Collected data:
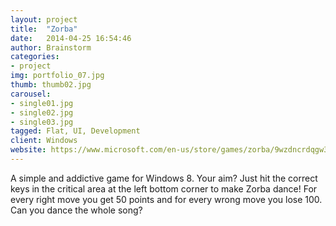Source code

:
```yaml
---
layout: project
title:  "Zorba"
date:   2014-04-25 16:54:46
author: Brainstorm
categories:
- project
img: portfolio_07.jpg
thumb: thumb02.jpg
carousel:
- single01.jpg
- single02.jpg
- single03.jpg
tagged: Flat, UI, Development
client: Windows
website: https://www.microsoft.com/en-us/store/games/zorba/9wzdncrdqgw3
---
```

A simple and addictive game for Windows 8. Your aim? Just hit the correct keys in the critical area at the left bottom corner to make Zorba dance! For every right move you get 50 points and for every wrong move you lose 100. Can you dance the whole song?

--

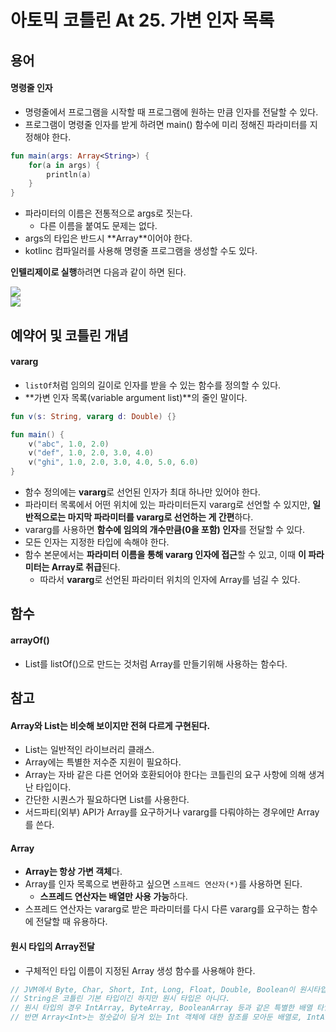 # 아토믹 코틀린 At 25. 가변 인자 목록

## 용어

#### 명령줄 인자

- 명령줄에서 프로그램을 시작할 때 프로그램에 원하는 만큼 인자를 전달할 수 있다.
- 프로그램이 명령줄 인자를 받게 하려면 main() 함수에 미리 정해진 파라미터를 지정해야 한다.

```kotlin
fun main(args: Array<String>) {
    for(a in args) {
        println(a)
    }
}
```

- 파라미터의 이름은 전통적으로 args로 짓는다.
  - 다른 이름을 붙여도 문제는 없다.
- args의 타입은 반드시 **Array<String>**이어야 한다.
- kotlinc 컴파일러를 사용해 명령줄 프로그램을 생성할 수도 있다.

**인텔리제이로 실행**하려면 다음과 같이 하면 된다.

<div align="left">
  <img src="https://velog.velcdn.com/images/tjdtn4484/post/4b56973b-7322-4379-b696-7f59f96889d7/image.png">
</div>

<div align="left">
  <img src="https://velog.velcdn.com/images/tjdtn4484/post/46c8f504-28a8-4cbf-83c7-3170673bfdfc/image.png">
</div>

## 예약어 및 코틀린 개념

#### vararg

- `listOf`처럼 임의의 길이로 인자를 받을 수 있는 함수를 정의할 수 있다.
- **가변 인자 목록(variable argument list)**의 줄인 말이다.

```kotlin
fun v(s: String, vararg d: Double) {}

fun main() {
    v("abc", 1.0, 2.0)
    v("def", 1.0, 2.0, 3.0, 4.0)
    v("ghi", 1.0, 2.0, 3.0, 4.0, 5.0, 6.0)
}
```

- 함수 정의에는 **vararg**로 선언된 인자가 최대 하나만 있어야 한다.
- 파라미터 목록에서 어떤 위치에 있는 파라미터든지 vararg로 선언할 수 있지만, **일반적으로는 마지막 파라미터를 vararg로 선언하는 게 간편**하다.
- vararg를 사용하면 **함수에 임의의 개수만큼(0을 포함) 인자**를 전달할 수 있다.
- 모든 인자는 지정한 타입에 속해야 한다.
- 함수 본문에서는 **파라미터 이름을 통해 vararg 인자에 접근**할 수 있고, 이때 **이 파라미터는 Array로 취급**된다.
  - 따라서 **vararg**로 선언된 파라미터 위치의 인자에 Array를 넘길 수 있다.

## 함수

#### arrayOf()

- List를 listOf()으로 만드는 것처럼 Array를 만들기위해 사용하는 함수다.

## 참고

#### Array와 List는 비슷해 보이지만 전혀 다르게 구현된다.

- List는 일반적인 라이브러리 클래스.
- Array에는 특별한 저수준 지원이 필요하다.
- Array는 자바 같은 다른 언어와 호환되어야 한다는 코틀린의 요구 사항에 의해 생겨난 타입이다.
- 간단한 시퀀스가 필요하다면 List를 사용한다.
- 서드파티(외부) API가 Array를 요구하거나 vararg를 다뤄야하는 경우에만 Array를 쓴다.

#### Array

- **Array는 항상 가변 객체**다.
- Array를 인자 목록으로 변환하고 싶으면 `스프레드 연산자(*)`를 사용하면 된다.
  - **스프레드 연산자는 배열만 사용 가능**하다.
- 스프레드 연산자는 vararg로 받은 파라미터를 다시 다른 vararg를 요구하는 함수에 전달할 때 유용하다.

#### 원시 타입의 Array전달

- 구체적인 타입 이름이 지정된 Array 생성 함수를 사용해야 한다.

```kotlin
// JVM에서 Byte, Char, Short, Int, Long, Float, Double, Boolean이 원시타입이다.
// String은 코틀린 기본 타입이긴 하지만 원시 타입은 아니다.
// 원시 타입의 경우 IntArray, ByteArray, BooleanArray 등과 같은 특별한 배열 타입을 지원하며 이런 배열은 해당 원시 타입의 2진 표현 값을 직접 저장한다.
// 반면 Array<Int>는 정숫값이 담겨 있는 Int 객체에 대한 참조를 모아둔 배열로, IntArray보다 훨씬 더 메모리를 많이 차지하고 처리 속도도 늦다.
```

▶ [Assignment] Return every line of the records in which the word "vararg를" is found.

▶ [Solution to the exercise]
- vararg를 사용하면 **함수에 임의의 개수만큼(0을 포함) 인자**를 전달할 수 있다.
- 서드파티(외부) API가 Array를 요구하거나 vararg를 다뤄야하는 경우에만 Array를 쓴다.
- 스프레드 연산자는 vararg로 받은 파라미터를 다시 다른 vararg를 요구하는 함수에 전달할 때 유용하다.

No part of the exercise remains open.